### THE TASK
For the entries below, the result should be an exact transcription of the lines from the one with "added css and" up to and including the one with "###### Licence, Privacy", and only those.

### MATERIAL SHOWN

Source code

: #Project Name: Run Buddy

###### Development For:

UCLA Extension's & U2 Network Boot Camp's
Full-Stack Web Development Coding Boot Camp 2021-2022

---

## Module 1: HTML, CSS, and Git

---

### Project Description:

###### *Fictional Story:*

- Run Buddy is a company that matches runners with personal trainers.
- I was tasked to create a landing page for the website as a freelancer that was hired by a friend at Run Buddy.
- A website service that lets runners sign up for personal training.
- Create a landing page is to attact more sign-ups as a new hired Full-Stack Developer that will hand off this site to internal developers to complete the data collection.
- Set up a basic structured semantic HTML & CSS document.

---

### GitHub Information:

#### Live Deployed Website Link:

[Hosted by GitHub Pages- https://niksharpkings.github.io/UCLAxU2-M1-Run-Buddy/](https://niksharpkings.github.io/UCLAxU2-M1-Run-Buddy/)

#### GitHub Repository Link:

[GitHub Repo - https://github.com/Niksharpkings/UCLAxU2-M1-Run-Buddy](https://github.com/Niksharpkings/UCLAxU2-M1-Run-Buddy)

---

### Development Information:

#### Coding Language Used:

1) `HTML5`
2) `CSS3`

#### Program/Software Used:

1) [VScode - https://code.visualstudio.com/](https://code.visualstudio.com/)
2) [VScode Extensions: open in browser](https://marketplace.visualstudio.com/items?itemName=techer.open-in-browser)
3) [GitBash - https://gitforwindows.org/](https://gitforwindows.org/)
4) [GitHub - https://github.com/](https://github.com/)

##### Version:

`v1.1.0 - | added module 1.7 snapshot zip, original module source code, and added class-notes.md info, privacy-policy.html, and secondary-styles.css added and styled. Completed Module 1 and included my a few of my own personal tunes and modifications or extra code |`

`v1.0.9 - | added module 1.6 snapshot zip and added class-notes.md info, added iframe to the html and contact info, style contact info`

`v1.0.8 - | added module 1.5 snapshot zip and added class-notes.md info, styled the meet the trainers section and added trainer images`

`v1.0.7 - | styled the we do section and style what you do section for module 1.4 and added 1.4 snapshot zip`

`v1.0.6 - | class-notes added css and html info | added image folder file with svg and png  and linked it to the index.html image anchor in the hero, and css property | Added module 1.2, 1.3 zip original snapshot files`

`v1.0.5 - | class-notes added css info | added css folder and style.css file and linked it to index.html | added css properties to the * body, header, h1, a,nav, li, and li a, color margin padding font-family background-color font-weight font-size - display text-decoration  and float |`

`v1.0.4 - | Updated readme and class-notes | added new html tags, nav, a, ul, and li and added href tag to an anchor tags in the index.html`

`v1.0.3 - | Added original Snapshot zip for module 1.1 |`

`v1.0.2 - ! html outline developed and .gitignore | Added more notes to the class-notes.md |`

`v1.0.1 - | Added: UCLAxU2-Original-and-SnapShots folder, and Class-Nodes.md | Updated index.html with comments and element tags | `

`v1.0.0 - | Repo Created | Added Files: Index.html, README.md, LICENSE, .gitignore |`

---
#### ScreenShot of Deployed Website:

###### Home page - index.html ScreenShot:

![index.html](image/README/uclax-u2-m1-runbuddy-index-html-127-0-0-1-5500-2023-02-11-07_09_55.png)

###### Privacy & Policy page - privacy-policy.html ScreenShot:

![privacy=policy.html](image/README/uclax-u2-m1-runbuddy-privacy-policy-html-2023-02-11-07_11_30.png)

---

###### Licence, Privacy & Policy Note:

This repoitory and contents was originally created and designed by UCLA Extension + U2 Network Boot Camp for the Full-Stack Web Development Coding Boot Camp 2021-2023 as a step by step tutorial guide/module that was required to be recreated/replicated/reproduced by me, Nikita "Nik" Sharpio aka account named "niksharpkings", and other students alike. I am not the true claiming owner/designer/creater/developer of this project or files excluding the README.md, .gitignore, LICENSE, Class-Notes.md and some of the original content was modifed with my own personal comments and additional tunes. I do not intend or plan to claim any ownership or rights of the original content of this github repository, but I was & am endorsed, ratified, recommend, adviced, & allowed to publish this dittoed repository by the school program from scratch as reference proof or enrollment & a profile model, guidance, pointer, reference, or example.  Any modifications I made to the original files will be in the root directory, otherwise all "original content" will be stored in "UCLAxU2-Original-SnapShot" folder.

### RESULT OF THIS TASK
`v1.0.6 - | class-notes added css and html info | added image folder file with svg and png  and linked it to the index.html image anchor in the hero, and css property | Added module 1.2, 1.3 zip original snapshot files`

`v1.0.5 - | class-notes added css info | added css folder and style.css file and linked it to index.html | added css properties to the * body, header, h1, a,nav, li, and li a, color margin padding font-family background-color font-weight font-size - display text-decoration  and float |`

`v1.0.4 - | Updated readme and class-notes | added new html tags, nav, a, ul, and li and added href tag to an anchor tags in the index.html`

`v1.0.3 - | Added original Snapshot zip for module 1.1 |`

`v1.0.2 - ! html outline developed and .gitignore | Added more notes to the class-notes.md |`

`v1.0.1 - | Added: UCLAxU2-Original-and-SnapShots folder, and Class-Nodes.md | Updated index.html with comments and element tags | `

`v1.0.0 - | Repo Created | Added Files: Index.html, README.md, LICENSE, .gitignore |`

---
#### ScreenShot of Deployed Website:

###### Home page - index.html ScreenShot:

![index.html](image/README/uclax-u2-m1-runbuddy-index-html-127-0-0-1-5500-2023-02-11-07_09_55.png)

###### Privacy & Policy page - privacy-policy.html ScreenShot:

![privacy=policy.html](image/README/uclax-u2-m1-runbuddy-privacy-policy-html-2023-02-11-07_11_30.png)

---

###### Licence, Privacy & Policy Note:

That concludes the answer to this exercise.